The Justice Department says the juvenile justice system has improved, but only one-fourth of unresolved items in the equal protection category were in “full compliance.” One official says oversight will continue at the local level. Another calls the Justice Department action an “underhanded move.”
The U.S. Department of Justice is ending its agreement to monitor the juvenile court and detention center in Memphis’ Shelby County. The decision sparked outrage among some Shelby County leaders, many of whom said they want oversight to continue, the Memphis Commercial Appeal reports. The agreement was started in 2012 to address an investigation of the county’s juvenile justice system. The investigation found that Shelby County was deficient in about 120 areas, with systemic discrimination against African-American children, unsafe confinement conditions and failure to provide due process to youth appearing for proceedings.
A county website says that nearly half of the items under the equal protection category are in “partial compliance.” Only 25 percent, or eight items, were in “full compliance.” Commission Chairman Van Turner said, “For them to pull oversight at this juncture — it should trouble everyone in this county.” Shelby County Mayor Lee Harris said the end to oversight acknowledges the work done at juvenile court. On Friday, only 45 youth were detained — an historic low. “We’ll continue the oversight, it’ll just transition from federal oversight to local oversight,” Harris said. “We have to make sure progress continues.” Acting Assistant U.S. Attorney General John Gore of the Civil Rights Division said, “Shelby County made commendable efforts to improve its juvenile justice system.

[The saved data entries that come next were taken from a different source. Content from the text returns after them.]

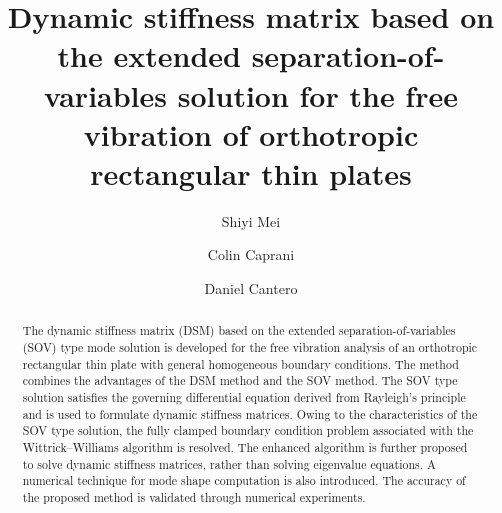 \documentclass[preprint,12pt]{elsarticle}
\begin{document}
\begin{frontmatter}
\title{Dynamic stiffness matrix based on the extended separation-of-variables solution for the free vibration of orthotropic rectangular thin plates}
\author[1]{Shiyi Mei}
\author[1]{Colin Caprani}
\author[2]{Daniel Cantero}
\begin{abstract}
The dynamic stiffness matrix (DSM) based on the extended separation-of-variables (SOV) type mode solution is developed for the free vibration analysis of an orthotropic rectangular thin plate with general homogeneous boundary conditions.  
The method combines the advantages of the DSM method and the SOV method.
The SOV type solution satisfies the governing differential equation derived from Rayleigh’s principle and is used to formulate dynamic stiffness matrices.
Owing to the characteristics of the SOV type solution, the fully clamped boundary condition problem associated with the Wittrick–Williams algorithm is resolved. 
The enhanced algorithm is further proposed to solve dynamic stiffness matrices, rather than solving eigenvalue equations.
A numerical technique for mode shape computation is also introduced.
The accuracy of the proposed method is validated through numerical experiments.
  
\end{abstract}
\end{frontmatter}
\linenumbers
\end{document}
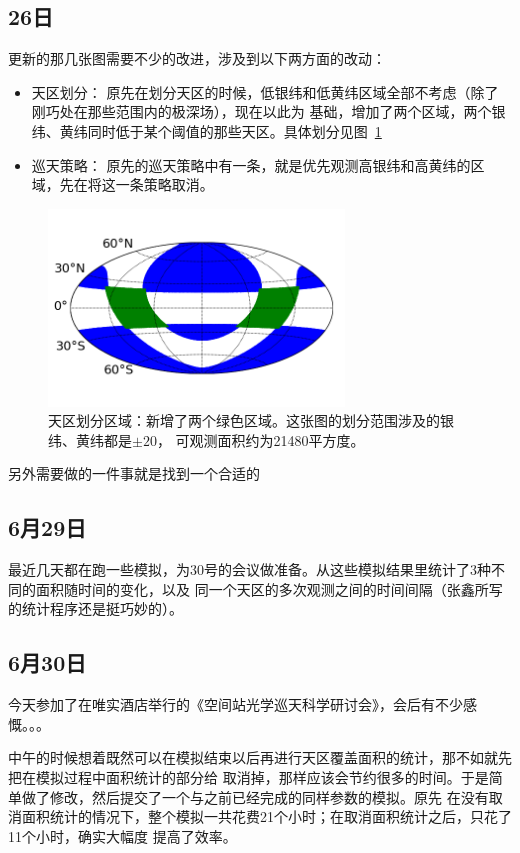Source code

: \subsection{26日}
更新的那几张图需要不少的改进，涉及到以下两方面的改动：
\begin{itemize}
\item {\heiti 天区划分}：
原先在划分天区的时候，低银纬和低黄纬区域全部不考虑（除了刚巧处在那些范围内的极深场），现在以此为
基础，增加了两个区域，两个银纬、黄纬同时低于某个阈值的那些天区。具体划分见图~\ref{fig:sky_map}
\item{\heiti  巡天策略}：
原先的巡天策略中有一条，就是优先观测高银纬和高黄纬的区域，先在将这一条策略取消。
\end{itemize}

\begin{figure}
\centering
\includegraphics[width=0.7\textwidth]{figs/check_log/sky_map.png}
\caption{天区划分区域：新增了两个绿色区域。这张图的划分范围涉及的银纬、黄纬都是$\pm 20$\textdegree ，
可观测面积约为21480平方度。}
\label{fig:sky_map}
\end{figure}

另外需要做的一件事就是找到一个合适的

\subsection{6月29日}
最近几天都在跑一些模拟，为30号的会议做准备。从这些模拟结果里统计了3种不同的面积随时间的变化，以及
同一个天区的多次观测之间的时间间隔（张鑫所写的统计程序还是挺巧妙的）。

\subsection{6月30日}
今天参加了在唯实酒店举行的《空间站光学巡天科学研讨会》，会后有不少感慨。。。

中午的时候想着既然可以在模拟结束以后再进行天区覆盖面积的统计，那不如就先把在模拟过程中面积统计的部分给
取消掉，那样应该会节约很多的时间。于是简单做了修改，然后提交了一个与之前已经完成的同样参数的模拟。原先
在没有取消面积统计的情况下，整个模拟一共花费21个小时；在取消面积统计之后，只花了11个小时，确实大幅度
提高了效率。

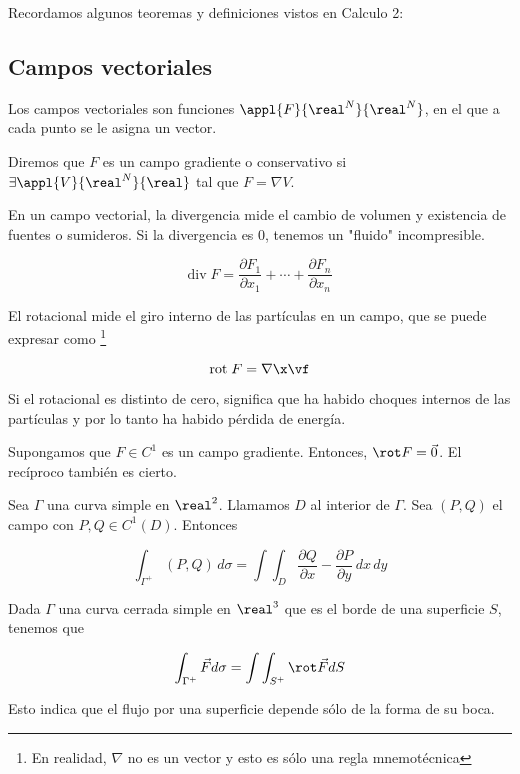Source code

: Recordamos algunos teoremas y definiciones vistos en Calculo 2:

\subsection{Campos vectoriales}
Los campos vectoriales son funciones $\appl{F}{\real^N}{\real^N}$, en el que a cada punto se le asigna un vector.

\begin{defn}
Diremos que $F$ es un campo gradiente o conservativo si $\exists \appl{V}{\real^N}{\real}$ tal que $F=\nabla V$.
\end{defn}

\begin{defn}[Divergencia]
En un campo vectorial, la divergencia mide el cambio de volumen y existencia de fuentes o sumideros. Si la divergencia es 0, tenemos un "fluido" incompresible.

\[ \textrm{div}\;F = \frac{∂F_1}{∂x_1} + \cdots + \frac{∂F_n}{∂x_n} \]
\end{defn}

\begin{defn}[Rotacional]
El rotacional mide el giro interno de las partículas en un campo, que se puede expresar como \footnote{En realidad, $\nabla$ no es un vector y esto es sólo una regla mnemotécnica}

\[ \textrm{rot}\;F = \nabla \x \vf \]

Si el rotacional es distinto de cero, significa que ha habido choques internos de las partículas y por lo tanto ha habido pérdida de energía.
\end{defn}

\begin{theorem}
Supongamos que $F\in C^1$ es un campo gradiente. Entonces, $\rot F = \vec{0}$. El recíproco también es cierto.
\end{theorem}


\begin{theorem}
Sea $\Gamma$ una curva simple en $\real^2$. Llamamos $D$ al interior de $\Gamma$. Sea $(P,Q)$ el campo con $P,Q\in C^1(D)$. Entonces

\[ \int_{\Gamma^+} (P,Q)\,d\sigma = \int\int_D \frac{\partial Q}{\partial x}-\frac{\partial P}{\partial y}\,dx\,dy\]
\end{theorem}

\begin{theorem}
Dada $\Gamma$ una curva cerrada simple en $\real^3$ que es el borde de una superficie $S$, tenemos que 

\[ \int_{\Gamma^+}\vec{F}d\sigma =\int\int_{S^+}\rot \vec{F}dS \]

Esto indica que el flujo por una superficie depende sólo de la forma de su boca.
\end{theorem}

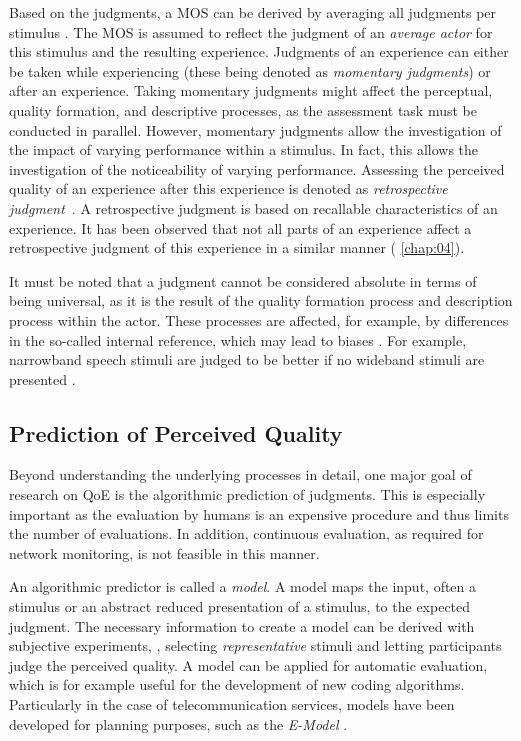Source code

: Based on the judgments, a \acf{MOS} can be derived by averaging all judgments per stimulus \citep{itu-t_recommendation_p.800.2_mean_2013}.
The \ac{MOS} is assumed to reflect the judgment of an \emph{average actor} for this stimulus and the resulting experience.
Judgments of an experience can either be taken while experiencing (these being denoted as \emph{momentary judgments}) or after an experience.
Taking momentary judgments might affect the perceptual, quality formation, and descriptive processes, as the assessment task must be conducted in parallel. %
However, momentary judgments allow the investigation of the impact of varying performance within a stimulus.
In fact, this allows the investigation of the noticeability of varying performance.
Assessing the perceived quality of an experience after this experience is denoted as \emph{retrospective judgment}~\citep[][]{weiss_temporal_2014}.
A retrospective judgment is based on recallable characteristics of an experience.
It has been observed that not all parts of an experience affect a retrospective judgment of this experience in a similar manner (\cf{} \autoref{chap:04}).

It must be noted that a judgment cannot be considered absolute in terms of being universal, as it is the result of the quality formation process and description process within the actor.
These processes are affected, for example, by differences in the so-called internal reference, which may lead to biases \citep[][]{zielinski_biases_2008, pitrey_aligning_2011}.
For example, narrowband speech stimuli are judged to be better if no wideband stimuli are presented \citep[][]{koster_comparison_2015}.

\subsection{Prediction of Perceived Quality}
Beyond understanding the underlying processes in detail, one major goal of research on \ac{QoE} is the algorithmic prediction of judgments.
This is especially important as the evaluation by humans is an expensive procedure and thus limits the number of evaluations.
In addition, continuous evaluation, as required for network monitoring, is not feasible in this manner.

An algorithmic predictor is called a \emph{model}.
A model maps the input, often a stimulus or an abstract reduced presentation of a stimulus, to the expected judgment.
The necessary information to create a model can be derived with subjective experiments, \ie, selecting \emph{representative} stimuli and letting participants judge the perceived quality.
A model can be applied for automatic evaluation, which is for example useful for the development of new coding algorithms.
Particularly in the case of telecommunication services, models have been developed for planning purposes, such as the \emph{E-Model} \citep{itu-t_recommendation_g.107_e-model_2015}.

The Department is pleased to see Shelby County and its local elected officials embrace and show public commitment to continuing the reforms it has made.” Several Shelby County Commissioners were unhappy about a lack of communication from the DOJ. “This underhanded move just really makes me wonder whose children matter,” said Commissioner Tami Sawyer. “And until we can see that all kids do matter, that black and brown kids matter in Shelby County, we’ll have to continue to fight.”